*PROBLEM REQUIREMENTS*
Extract the lines up to and including the one that contains "### 2. Error Handling Framework", starting with the first line of the entries below, and omit the pictures.

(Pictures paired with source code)
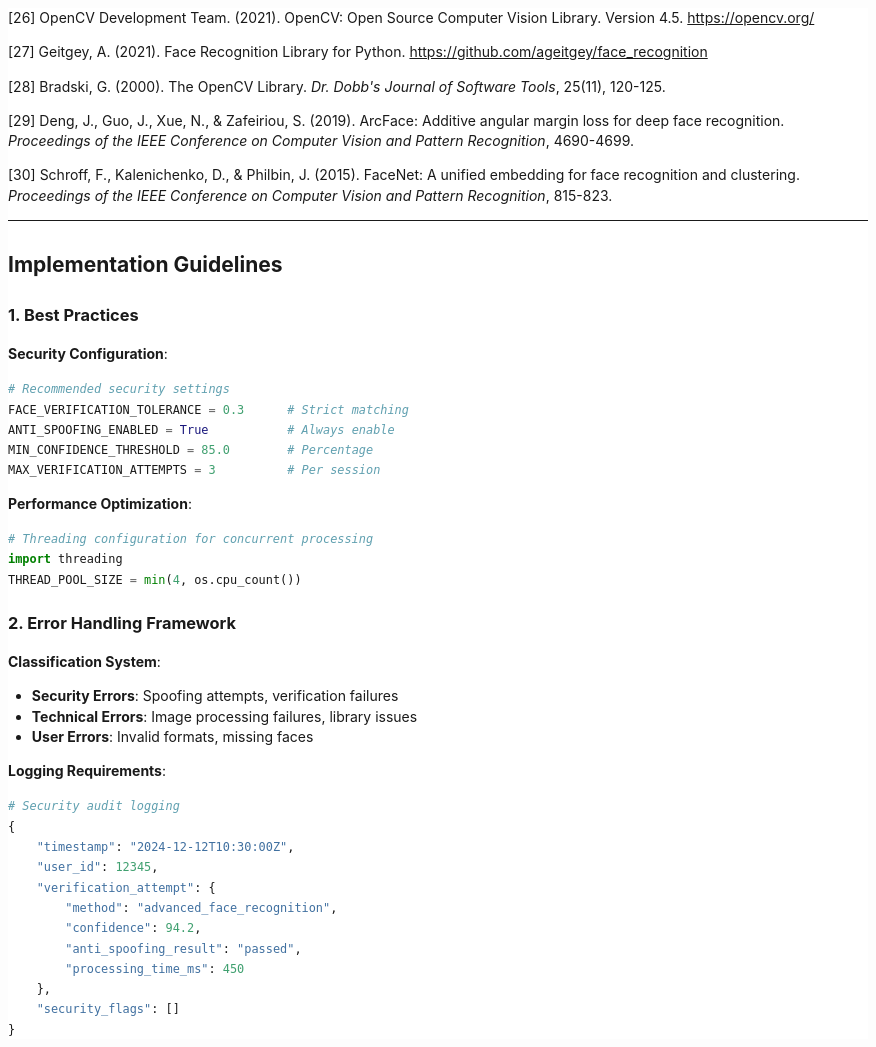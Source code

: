 [26] OpenCV Development Team. (2021). OpenCV: Open Source Computer Vision Library. Version 4.5. https://opencv.org/

[27] Geitgey, A. (2021). Face Recognition Library for Python. https://github.com/ageitgey/face_recognition

[28] Bradski, G. (2000). The OpenCV Library. *Dr. Dobb's Journal of Software Tools*, 25(11), 120-125.

[29] Deng, J., Guo, J., Xue, N., & Zafeiriou, S. (2019). ArcFace: Additive angular margin loss for deep face recognition. *Proceedings of the IEEE Conference on Computer Vision and Pattern Recognition*, 4690-4699.

[30] Schroff, F., Kalenichenko, D., & Philbin, J. (2015). FaceNet: A unified embedding for face recognition and clustering. *Proceedings of the IEEE Conference on Computer Vision and Pattern Recognition*, 815-823.

---

## Implementation Guidelines

### 1. Best Practices

**Security Configuration**:
```python
# Recommended security settings
FACE_VERIFICATION_TOLERANCE = 0.3      # Strict matching
ANTI_SPOOFING_ENABLED = True           # Always enable
MIN_CONFIDENCE_THRESHOLD = 85.0        # Percentage
MAX_VERIFICATION_ATTEMPTS = 3          # Per session
```

**Performance Optimization**:
```python
# Threading configuration for concurrent processing
import threading
THREAD_POOL_SIZE = min(4, os.cpu_count())
```

### 2. Error Handling Framework

**Classification System**:
- **Security Errors**: Spoofing attempts, verification failures
- **Technical Errors**: Image processing failures, library issues
- **User Errors**: Invalid formats, missing faces

**Logging Requirements**:
```python
# Security audit logging
{
    "timestamp": "2024-12-12T10:30:00Z",
    "user_id": 12345,
    "verification_attempt": {
        "method": "advanced_face_recognition",
        "confidence": 94.2,
        "anti_spoofing_result": "passed",
        "processing_time_ms": 450
    },
    "security_flags": []
}
```
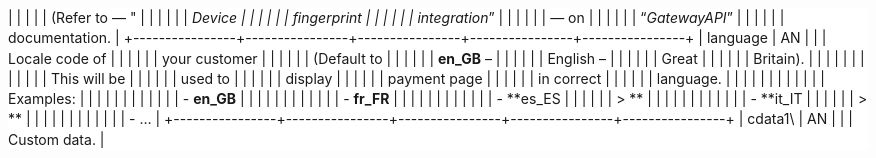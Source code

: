 |                |                |                |                | (Refer to — "  |
|                |                |                |                | *Device        |
|                |                |                |                | fingerprint    |
|                |                |                |                | integration*”  |
|                |                |                |                | — on           |
|                |                |                |                | “*GatewayAPI*” |
|                |                |                |                | documentation. |
+----------------+----------------+----------------+----------------+----------------+
| language       | AN             |                |                | Locale code of |
|                |                |                |                | your customer  |
|                |                |                |                | (Default to    |
|                |                |                |                | **en\_GB** –   |
|                |                |                |                | English –      |
|                |                |                |                | Great          |
|                |                |                |                | Britain).      |
|                |                |                |                |                |
|                |                |                |                | This will be   |
|                |                |                |                | used to        |
|                |                |                |                | display        |
|                |                |                |                | payment page   |
|                |                |                |                | in correct     |
|                |                |                |                | language.      |
|                |                |                |                |                |
|                |                |                |                | Examples:      |
|                |                |                |                |                |
|                |                |                |                | -   **en\_GB** |
|                |                |                |                |                |
|                |                |                |                | -   **fr\_FR** |
|                |                |                |                |                |
|                |                |                |                | -   **es\_ES   |
|                |                |                |                |     > **       |
|                |                |                |                |                |
|                |                |                |                | -   **it\_IT   |
|                |                |                |                |     > **       |
|                |                |                |                |                |
|                |                |                |                | -   …          |
+----------------+----------------+----------------+----------------+----------------+
| cdata1\        | AN             |                |                | Custom data.   |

*RESPONSE FOR THIS EXERCISE*
Source code

: [26] OpenCV Development Team. (2021). OpenCV: Open Source Computer Vision Library. Version 4.5. https://opencv.org/

[27] Geitgey, A. (2021). Face Recognition Library for Python. https://github.com/ageitgey/face_recognition

[28] Bradski, G. (2000). The OpenCV Library. *Dr. Dobb's Journal of Software Tools*, 25(11), 120-125.

[29] Deng, J., Guo, J., Xue, N., & Zafeiriou, S. (2019). ArcFace: Additive angular margin loss for deep face recognition. *Proceedings of the IEEE Conference on Computer Vision and Pattern Recognition*, 4690-4699.

[30] Schroff, F., Kalenichenko, D., & Philbin, J. (2015). FaceNet: A unified embedding for face recognition and clustering. *Proceedings of the IEEE Conference on Computer Vision and Pattern Recognition*, 815-823.

---

## Implementation Guidelines

### 1. Best Practices

**Security Configuration**:
```python
# Recommended security settings
FACE_VERIFICATION_TOLERANCE = 0.3      # Strict matching
ANTI_SPOOFING_ENABLED = True           # Always enable
MIN_CONFIDENCE_THRESHOLD = 85.0        # Percentage
MAX_VERIFICATION_ATTEMPTS = 3          # Per session
```

**Performance Optimization**:
```python
# Threading configuration for concurrent processing
import threading
THREAD_POOL_SIZE = min(4, os.cpu_count())
```

### 2. Error Handling Framework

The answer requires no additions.